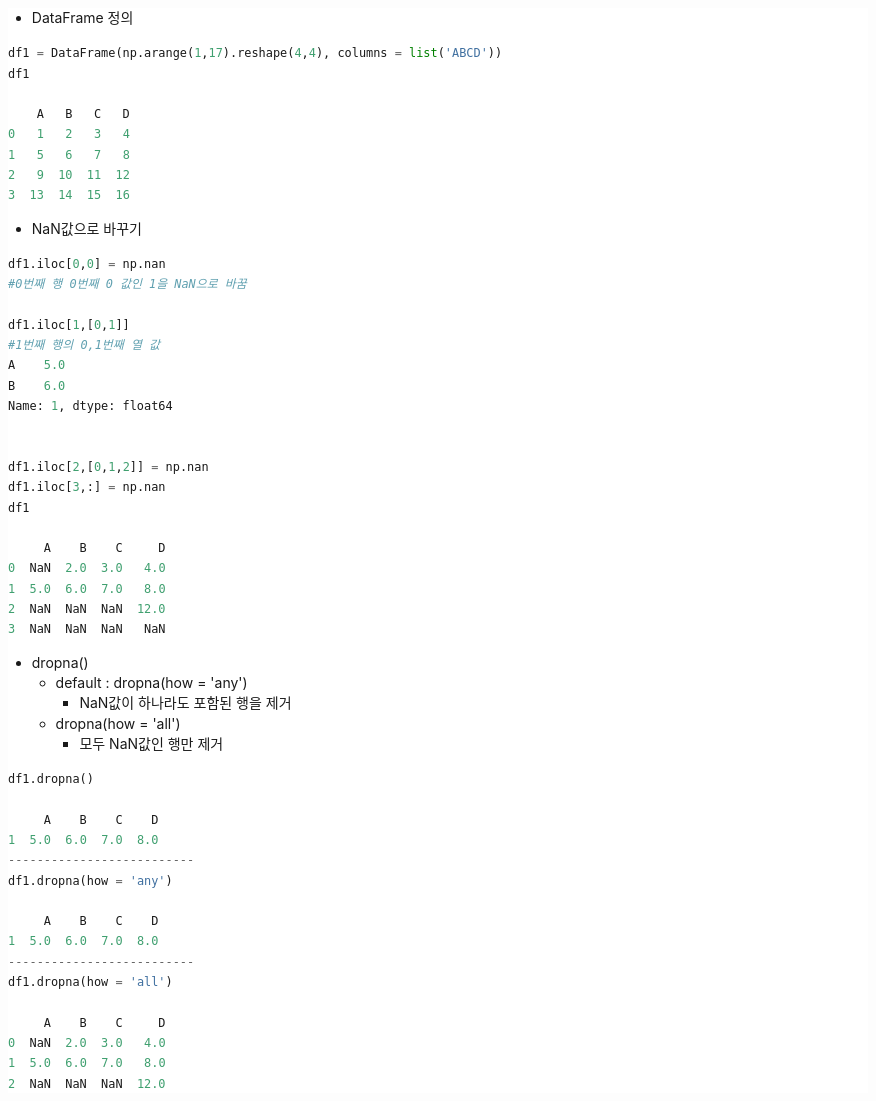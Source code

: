 - DataFrame 정의

```python
df1 = DataFrame(np.arange(1,17).reshape(4,4), columns = list('ABCD'))
df1

    A   B   C   D
0   1   2   3   4
1   5   6   7   8
2   9  10  11  12
3  13  14  15  16
```

- NaN값으로 바꾸기

```python
df1.iloc[0,0] = np.nan
#0번째 행 0번째 0 값인 1을 NaN으로 바꿈

df1.iloc[1,[0,1]] 
#1번째 행의 0,1번째 열 값 
A    5.0
B    6.0
Name: 1, dtype: float64

        
df1.iloc[2,[0,1,2]] = np.nan
df1.iloc[3,:] = np.nan
df1

     A    B    C     D
0  NaN  2.0  3.0   4.0
1  5.0  6.0  7.0   8.0
2  NaN  NaN  NaN  12.0
3  NaN  NaN  NaN   NaN

```

- dropna() 
  - default : dropna(how = 'any') 
    - NaN값이 하나라도 포함된 행을 제거
  - dropna(how = 'all')
    - 모두 NaN값인 행만 제거 

```python
df1.dropna()

     A    B    C    D
1  5.0  6.0  7.0  8.0
--------------------------
df1.dropna(how = 'any')

     A    B    C    D
1  5.0  6.0  7.0  8.0
--------------------------
df1.dropna(how = 'all')

     A    B    C     D
0  NaN  2.0  3.0   4.0
1  5.0  6.0  7.0   8.0
2  NaN  NaN  NaN  12.0

```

● Exercise prompt
The data above must be reproduced exactly, without any of its pictures.

● Response to the exercise
Source code

: - DataFrame 정의

```python
df1 = DataFrame(np.arange(1,17).reshape(4,4), columns = list('ABCD'))
df1

    A   B   C   D
0   1   2   3   4
1   5   6   7   8
2   9  10  11  12
3  13  14  15  16
```

- NaN값으로 바꾸기

```python
df1.iloc[0,0] = np.nan
#0번째 행 0번째 0 값인 1을 NaN으로 바꿈

df1.iloc[1,[0,1]] 
#1번째 행의 0,1번째 열 값 
A    5.0
B    6.0
Name: 1, dtype: float64

        
df1.iloc[2,[0,1,2]] = np.nan
df1.iloc[3,:] = np.nan
df1

     A    B    C     D
0  NaN  2.0  3.0   4.0
1  5.0  6.0  7.0   8.0
2  NaN  NaN  NaN  12.0
3  NaN  NaN  NaN   NaN

```

- dropna() 
  - default : dropna(how = 'any') 
    - NaN값이 하나라도 포함된 행을 제거
  - dropna(how = 'all')
    - 모두 NaN값인 행만 제거 

```python
df1.dropna()

     A    B    C    D
1  5.0  6.0  7.0  8.0
--------------------------
df1.dropna(how = 'any')

     A    B    C    D
1  5.0  6.0  7.0  8.0
--------------------------
df1.dropna(how = 'all')

     A    B    C     D
0  NaN  2.0  3.0   4.0
1  5.0  6.0  7.0   8.0
2  NaN  NaN  NaN  12.0

```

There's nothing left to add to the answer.